The portal mechanic is particularly well handled. Rather than functioning as a simple plot device to move characters between worlds, the instability of the portals creates genuine structural tension across all three trilogies. The rules governing when portals open and why remain consistent, which gives the world a coherence that readers often note as a key reason the full 95-hour investment feels justified rather than indulgent.
The Narration
Rebekah Nemethy handles all nine books, which is the right decision for a series with this much accumulated world. Consistency across 95 hours matters more than individual casting excellence, and Nemethy provides a reliable through-line that lets listeners build a relationship with the world rather than having to recalibrate for new voices at the start of each new trilogy. Her narration suits the young adult register: clear, forward-moving, capable of distinguishing between a range of female protagonists without flattening them into one voice. The fantasy elements, including the dragons themselves, are voiced with the seriousness they require rather than the broad flourish that can tip this genre into something closer to pantomime.
What Readers Say
UK reviewers are enthusiastic and consistent across the 481-review sample.

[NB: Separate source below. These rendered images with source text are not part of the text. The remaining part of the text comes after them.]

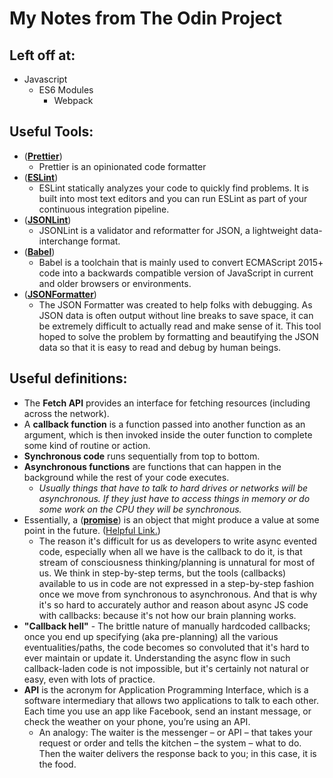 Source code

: # My Notes from The Odin Project
## Left off at: 
  - Javascript 
      - ES6 Modules
        - Webpack

## Useful Tools:
  - ([**Prettier**](https://prettier.io/playground/)) 
    - Prettier is an opinionated code formatter
  - ([**ESLint**](https://eslint.org/))
    - ESLint statically analyzes your code to quickly find problems. It is built into most text editors and you can run ESLint as part of your continuous integration pipeline.
  - ([**JSONLint**](https://jsonlint.com/))
    - JSONLint is a validator and reformatter for JSON, a lightweight data-interchange format.
  - ([**Babel**](https://github.com/babel/babel-loader))
    -  Babel is a toolchain that is mainly used to convert ECMAScript 2015+ code into a backwards compatible version of JavaScript in current and older browsers or environments.
  - ([**JSONFormatter**](https://jsonformatter.curiousconcept.com/#))
    - The JSON Formatter was created to help folks with debugging. As JSON data is often output without line breaks to save space, it can be extremely difficult to actually read and make sense of it. This tool hoped to solve the problem by formatting and beautifying the JSON data so that it is easy to read and debug by human beings. 

## Useful definitions: 
  - The **Fetch API**  provides an interface for fetching resources (including across the network).
  - A **callback function** is a function passed into another function as an argument, which is then invoked inside the outer function to complete some kind of routine or action.
  - **Synchronous code** runs sequentially from top to bottom.
  - **Asynchronous functions** are functions that can happen in the background while the rest of your code executes.
    - _Usually things that have to talk to hard drives or networks will be asynchronous. If they just have to access things in memory or do some work on the CPU they will be synchronous._
  - Essentially, a ([**promise**](https://www.youtube.com/watch?v=DHvZLI7Db8E&t=470s)) is an object that might produce a value at some point in the future. ([Helpful Link.](https://github.com/getify/You-Dont-Know-JS/blob/1st-ed/async%20%26%20performance/ch3.md))
    - The reason it's difficult for us as developers to write async evented code, especially when all we have is the callback to do it, is that stream of consciousness thinking/planning is unnatural for most of us. We think in step-by-step terms, but the tools (callbacks) available to us in code are not expressed in a step-by-step fashion once we move from synchronous to asynchronous. And that is why it's so hard to accurately author and reason about async JS code with callbacks: because it's not how our brain planning works. 
  - **"Callback hell"** - The brittle nature of manually hardcoded callbacks; once you end up specifying (aka pre-planning) all the various eventualities/paths, the code becomes so convoluted that it's hard to ever maintain or update it. Understanding the async flow in such callback-laden code is not impossible, but it's certainly not natural or easy, even with lots of practice. 
  - **API** is the acronym for Application Programming Interface, which is a software intermediary that allows two applications to talk to each other. Each time you use an app like Facebook, send an instant message, or check the weather on your phone, you’re using an API.
    - An analogy: The waiter is the messenger – or API – that takes your request or order and tells the kitchen – the system – what to do. Then the waiter delivers the response back to you; in this case, it is the food. 
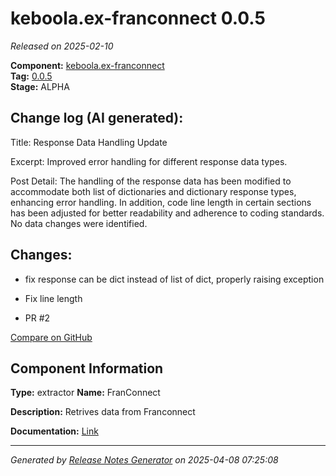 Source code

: #  keboola.ex-franconnect 0.0.5

_Released on 2025-02-10_

**Component:** [keboola.ex-franconnect](https://github.com/keboola/component-franconnect)  
**Tag:** [0.0.5](https://github.com/keboola/component-franconnect/releases/tag/0.0.5)  
**Stage:** ALPHA


## Change log (AI generated):
Title: Response Data Handling Update

Excerpt: Improved error handling for different response data types.

Post Detail: The handling of the response data has been modified to accommodate both list of dictionaries and dictionary response types, enhancing error handling. In addition, code line length in certain sections has been adjusted for better readability and adherence to coding standards. No data changes were identified.



## Changes:



- fix response can be dict instead of list of dict, properly raising exception 




- Fix line length 




- PR #2 



[Compare on GitHub](https://github.com/keboola/component-franconnect/compare/0.0.4...0.0.5)



## Component Information
**Type:** extractor
**Name:** FranConnect

**Description:** Retrives data from Franconnect


**Documentation:** [Link](https://github.com/keboola/component-franconnect/blob/master/README.md)



---
_Generated by [Release Notes Generator](https://github.com/keboola/release-notes-generator)
on 2025-04-08 07:25:08_ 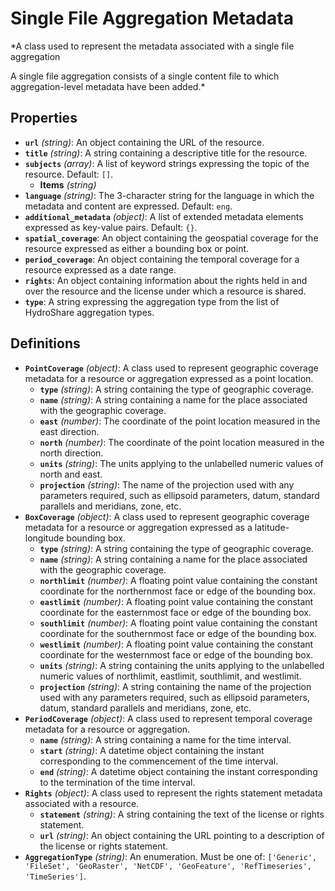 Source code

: # Single File Aggregation Metadata

*A class used to represent the metadata associated with a single file aggregation

A single file aggregation consists of a single content file to which aggregation-level
metadata have been added.*

## Properties

- **`url`** *(string)*: An object containing the URL of the resource.
- **`title`** *(string)*: A string containing a descriptive title for the resource.
- **`subjects`** *(array)*: A list of keyword strings expressing the topic of the resource. Default: `[]`.
    - **Items** *(string)*
- **`language`** *(string)*: The 3-character string for the language in which the metadata and content are expressed. Default: `eng`.
- **`additional_metadata`** *(object)*: A list of extended metadata elements expressed as key-value pairs. Default: `{}`.
- **`spatial_coverage`**: An object containing the geospatial coverage for the resource expressed as either a bounding box or point.
- **`period_coverage`**: An object containing the temporal coverage for a resource expressed as a date range.
- **`rights`**: An object containing information about the rights held in and over the resource and the license under which a resource is shared.
- **`type`**: A string expressing the aggregation type from the list of HydroShare aggregation types.
## Definitions

- **`PointCoverage`** *(object)*: A class used to represent geographic coverage metadata for a resource or aggregation expressed as a
point location.
    - **`type`** *(string)*: A string containing the type of geographic coverage.
    - **`name`** *(string)*: A string containing a name for the place associated with the geographic coverage.
    - **`east`** *(number)*: The coordinate of the point location measured in the east direction.
    - **`north`** *(number)*: The coordinate of the point location measured in the north direction.
    - **`units`** *(string)*: The units applying to the unlabelled numeric values of north and east.
    - **`projection`** *(string)*: The name of the projection used with any parameters required, such as ellipsoid parameters, datum, standard parallels and meridians, zone, etc.
- **`BoxCoverage`** *(object)*: A class used to represent geographic coverage metadata for a resource or aggregation expressed as a
latitude-longitude bounding box.
    - **`type`** *(string)*: A string containing the type of geographic coverage.
    - **`name`** *(string)*: A string containing a name for the place associated with the geographic coverage.
    - **`northlimit`** *(number)*: A floating point value containing the constant coordinate for the northernmost face or edge of the bounding box.
    - **`eastlimit`** *(number)*: A floating point value containing the constant coordinate for the easternmost face or edge of the bounding box.
    - **`southlimit`** *(number)*: A floating point value containing the constant coordinate for the southernmost face or edge of the bounding box.
    - **`westlimit`** *(number)*: A floating point value containing the constant coordinate for the westernmost face or edge of the bounding box.
    - **`units`** *(string)*: A string containing the units applying to the unlabelled numeric values of northlimit, eastlimit, southlimit, and westlimit.
    - **`projection`** *(string)*: A string containing the name of the projection used with any parameters required, such as ellipsoid parameters, datum, standard parallels and meridians, zone, etc.
- **`PeriodCoverage`** *(object)*: A class used to represent temporal coverage metadata for a resource or aggregation.
    - **`name`** *(string)*: A string containing a name for the time interval.
    - **`start`** *(string)*: A datetime object containing the instant corresponding to the commencement of the time interval.
    - **`end`** *(string)*: A datetime object containing the instant corresponding to the termination of the time interval.
- **`Rights`** *(object)*: A class used to represent the rights statement metadata associated with a resource.
    - **`statement`** *(string)*: A string containing the text of the license or rights statement.
    - **`url`** *(string)*: An object containing the URL pointing to a description of the license or rights statement.
- **`AggregationType`** *(string)*: An enumeration. Must be one of: `['Generic', 'FileSet', 'GeoRaster', 'NetCDF', 'GeoFeature', 'RefTimeseries', 'TimeSeries']`.
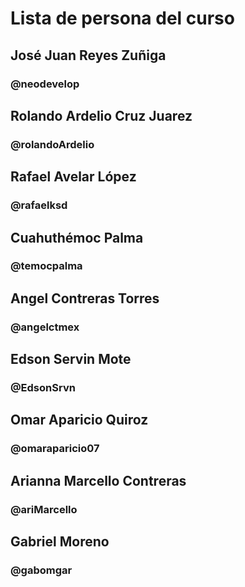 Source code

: # Lista de persona del curso

## José Juan Reyes Zuñiga
### @neodevelop
## Rolando Ardelio Cruz Juarez
### @rolandoArdelio

## Rafael Avelar López
### @rafaelksd
## Cuahuthémoc Palma
### @temocpalma
## Angel Contreras Torres
### @angelctmex
## Edson Servin Mote
### @EdsonSrvn


## Omar Aparicio Quiroz
### @omaraparicio07

## Arianna Marcello Contreras
### @ariMarcello
## Gabriel Moreno
### @gabomgar
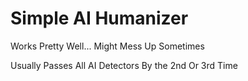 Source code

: # Simple AI Humanizer

Works Pretty Well... Might Mess Up Sometimes 




Usually Passes All AI Detectors By the 2nd Or 3rd Time
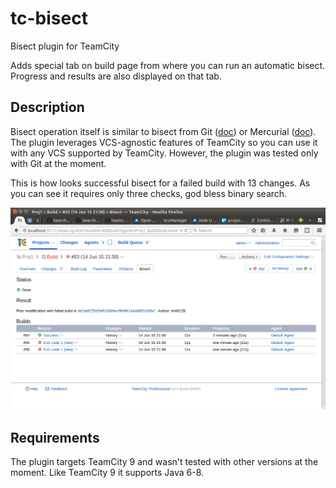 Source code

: # tc-bisect
Bisect plugin for TeamCity

Adds special tab on build page from where you can run an automatic bisect.  Progress and results are also displayed on that tab.

## Description

Bisect operation itself is similar to bisect from Git ([doc](http://git-scm.com/docs/git-bisect)) or Mercurial ([doc](https://selenic.com/hg/help/bisect)).  The plugin leverages VCS-agnostic features of TeamCity so you can use it with any VCS supported by TeamCity.  However, the plugin was tested only with Git at the moment.

This is how looks successful bisect for a failed build with 13 changes.  As you can see it requires only three checks, god bless binary search.

![Screenshot of successful bisect for a failed build with 13 changes](https://raw.githubusercontent.com/tkirill/tc-bisect/f04d094e5520433bb8e3af22a2eef3d94aba66aa/screenshot-13-changes.png)

## Requirements

The plugin targets TeamCity 9 and wasn't tested with other versions at the moment.  Like TeamCity 9 it supports Java 6-8.
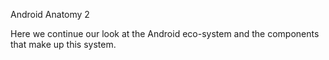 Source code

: Android Anatomy 2

Here we continue our look at the Android eco-system and the components that make up this system.
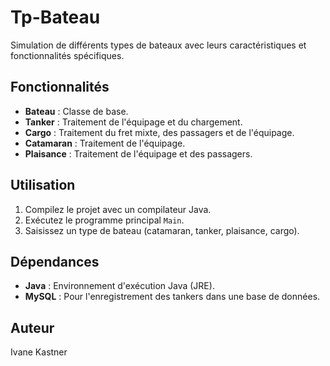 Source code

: # Tp-Bateau

Simulation de différents types de bateaux avec leurs caractéristiques et fonctionnalités spécifiques.

## Fonctionnalités

- **Bateau** : Classe de base.
- **Tanker** : Traitement de l'équipage et du chargement.
- **Cargo** : Traitement du fret mixte, des passagers et de l'équipage.
- **Catamaran** : Traitement de l'équipage.
- **Plaisance** : Traitement de l'équipage et des passagers.

## Utilisation

1. Compilez le projet avec un compilateur Java.
2. Exécutez le programme principal `Main`.
3. Saisissez un type de bateau (catamaran, tanker, plaisance, cargo).

## Dépendances

- **Java** : Environnement d'exécution Java (JRE).
- **MySQL** : Pour l'enregistrement des tankers dans une base de données.

## Auteur

Ivane Kastner
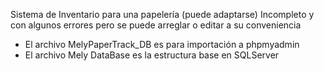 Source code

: Sistema de Inventario para una papelería (puede adaptarse)
Incompleto y con algunos errores pero se puede arreglar o editar a su conveniencia
- El archivo MelyPaperTrack_DB es para importación a phpmyadmin
- El archivo Mely DataBase es la estructura base en SQLServer
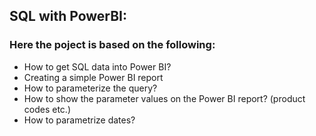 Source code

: ## SQL with PowerBI:
### Here the poject is based on the following:
* How to get SQL data into Power BI?
* Creating a simple Power BI report
* How to parameterize the query?
* How to show the parameter values on the Power BI report? (product codes etc.)
* How to parametrize dates?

Worcester praises the great storytelling and characters as a welcome distraction in today’s hectic lifestyle. Kay Stuart’s review is the most vivid in the pool: she opened the first book and climbed in, was instantly there with the magic, and felt she was actually there because of how well Richardson’s descriptions worked. She notes the dragons as particularly well drawn, loving them as characters specifically. Terry A. is the most detailed, noting the creative storytelling, the emotional journey across all nine books, and an inability to stop reading between two and four hours each morning. The only mild note from reviewers across the full sample is the desire for more story once the final book ends, which is the most generous complaint a series can receive.
Who Should Listen?
The obvious audience is young adult fantasy readers who want a long, complete world to inhabit rather than a series that stops mid-story while the author writes the next instalment. It works equally well for adult readers of the genre who do not require grimdark content and want dragons treated with genuine seriousness and specificity. At 95 hours, this is a substantial commitment, but it is structured in a way that lets you complete each trilogy as a satisfying unit before moving to the next. Not a good entry point for someone who wants a standalone or a quick taste. Not appropriate for listeners looking for dark or adult-oriented fantasy. Start with Dragon Link and proceed in the sequence the box set provides.